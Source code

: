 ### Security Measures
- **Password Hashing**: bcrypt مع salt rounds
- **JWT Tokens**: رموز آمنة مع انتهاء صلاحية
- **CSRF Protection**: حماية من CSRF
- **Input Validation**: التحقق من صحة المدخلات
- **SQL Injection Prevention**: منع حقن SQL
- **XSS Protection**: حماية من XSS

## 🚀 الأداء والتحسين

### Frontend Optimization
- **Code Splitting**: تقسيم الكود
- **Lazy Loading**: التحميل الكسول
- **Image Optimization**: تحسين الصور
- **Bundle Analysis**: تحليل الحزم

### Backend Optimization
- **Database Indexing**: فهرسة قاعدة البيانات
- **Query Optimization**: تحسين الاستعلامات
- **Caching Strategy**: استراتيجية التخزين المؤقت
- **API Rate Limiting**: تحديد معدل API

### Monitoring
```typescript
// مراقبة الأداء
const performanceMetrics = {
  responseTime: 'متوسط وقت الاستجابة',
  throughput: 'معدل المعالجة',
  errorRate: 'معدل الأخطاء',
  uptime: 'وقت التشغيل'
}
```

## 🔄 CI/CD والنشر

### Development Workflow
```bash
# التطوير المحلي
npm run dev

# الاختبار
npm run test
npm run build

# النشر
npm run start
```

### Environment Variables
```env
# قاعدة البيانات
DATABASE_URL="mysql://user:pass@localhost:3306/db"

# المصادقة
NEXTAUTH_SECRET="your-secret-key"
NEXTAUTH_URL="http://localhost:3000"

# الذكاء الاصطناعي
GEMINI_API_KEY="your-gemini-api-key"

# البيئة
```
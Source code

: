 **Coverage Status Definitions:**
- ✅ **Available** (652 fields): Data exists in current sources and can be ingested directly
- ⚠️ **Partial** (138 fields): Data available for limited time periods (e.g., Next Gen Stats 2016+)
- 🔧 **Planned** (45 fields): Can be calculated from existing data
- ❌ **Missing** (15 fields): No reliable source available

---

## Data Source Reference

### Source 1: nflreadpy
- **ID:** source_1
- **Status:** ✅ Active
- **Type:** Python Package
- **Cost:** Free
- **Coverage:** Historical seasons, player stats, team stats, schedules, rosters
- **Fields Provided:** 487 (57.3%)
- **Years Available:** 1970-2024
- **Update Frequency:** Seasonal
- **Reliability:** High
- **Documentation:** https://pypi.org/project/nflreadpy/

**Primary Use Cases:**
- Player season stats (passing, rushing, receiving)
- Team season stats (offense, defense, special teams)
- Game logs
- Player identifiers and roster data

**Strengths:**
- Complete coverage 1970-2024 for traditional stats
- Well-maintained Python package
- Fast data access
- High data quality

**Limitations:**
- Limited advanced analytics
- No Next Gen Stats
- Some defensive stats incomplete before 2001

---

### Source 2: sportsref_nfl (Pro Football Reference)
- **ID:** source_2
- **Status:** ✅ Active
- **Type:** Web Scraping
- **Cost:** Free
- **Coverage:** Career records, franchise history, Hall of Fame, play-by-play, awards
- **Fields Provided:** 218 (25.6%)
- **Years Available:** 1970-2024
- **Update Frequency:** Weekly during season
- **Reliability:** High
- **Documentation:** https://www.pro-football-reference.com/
= = = =
What the task asks:
The answer should be the full listing, repeated without any change.

Response box:
Source code

: ### Security Measures
- **Password Hashing**: bcrypt مع salt rounds
- **JWT Tokens**: رموز آمنة مع انتهاء صلاحية
- **CSRF Protection**: حماية من CSRF
- **Input Validation**: التحقق من صحة المدخلات
- **SQL Injection Prevention**: منع حقن SQL
- **XSS Protection**: حماية من XSS

## 🚀 الأداء والتحسين

### Frontend Optimization
- **Code Splitting**: تقسيم الكود
- **Lazy Loading**: التحميل الكسول
- **Image Optimization**: تحسين الصور
- **Bundle Analysis**: تحليل الحزم

### Backend Optimization
- **Database Indexing**: فهرسة قاعدة البيانات
- **Query Optimization**: تحسين الاستعلامات
- **Caching Strategy**: استراتيجية التخزين المؤقت
- **API Rate Limiting**: تحديد معدل API

### Monitoring
```typescript
// مراقبة الأداء
const performanceMetrics = {
  responseTime: 'متوسط وقت الاستجابة',
  throughput: 'معدل المعالجة',
  errorRate: 'معدل الأخطاء',
  uptime: 'وقت التشغيل'
}
```

## 🔄 CI/CD والنشر

### Development Workflow
```bash
# التطوير المحلي
npm run dev

# الاختبار
npm run test
npm run build

# النشر
npm run start
```

### Environment Variables
```env
# قاعدة البيانات
DATABASE_URL="mysql://user:pass@localhost:3306/db"

# المصادقة
NEXTAUTH_SECRET="your-secret-key"
NEXTAUTH_URL="http://localhost:3000"

# الذكاء الاصطناعي
GEMINI_API_KEY="your-gemini-api-key"

# البيئة
```
Source code

: **Coverage Status Definitions:**
- ✅ **Available** (652 fields): Data exists in current sources and can be ingested directly
- ⚠️ **Partial** (138 fields): Data available for limited time periods (e.g., Next Gen Stats 2016+)
- 🔧 **Planned** (45 fields): Can be calculated from existing data
- ❌ **Missing** (15 fields): No reliable source available

---

## Data Source Reference

### Source 1: nflreadpy
- **ID:** source_1
- **Status:** ✅ Active
- **Type:** Python Package
- **Cost:** Free
- **Coverage:** Historical seasons, player stats, team stats, schedules, rosters
- **Fields Provided:** 487 (57.3%)
- **Years Available:** 1970-2024
- **Update Frequency:** Seasonal
- **Reliability:** High
- **Documentation:** https://pypi.org/project/nflreadpy/

**Primary Use Cases:**
- Player season stats (passing, rushing, receiving)
- Team season stats (offense, defense, special teams)
- Game logs
- Player identifiers and roster data

**Strengths:**
- Complete coverage 1970-2024 for traditional stats
- Well-maintained Python package
- Fast data access
- High data quality

**Limitations:**
- Limited advanced analytics
- No Next Gen Stats
- Some defensive stats incomplete before 2001

---

### Source 2: sportsref_nfl (Pro Football Reference)
- **ID:** source_2
- **Status:** ✅ Active
- **Type:** Web Scraping
- **Cost:** Free
- **Coverage:** Career records, franchise history, Hall of Fame, play-by-play, awards
- **Fields Provided:** 218 (25.6%)
- **Years Available:** 1970-2024
- **Update Frequency:** Weekly during season
- **Reliability:** High
- **Documentation:** https://www.pro-football-reference.com/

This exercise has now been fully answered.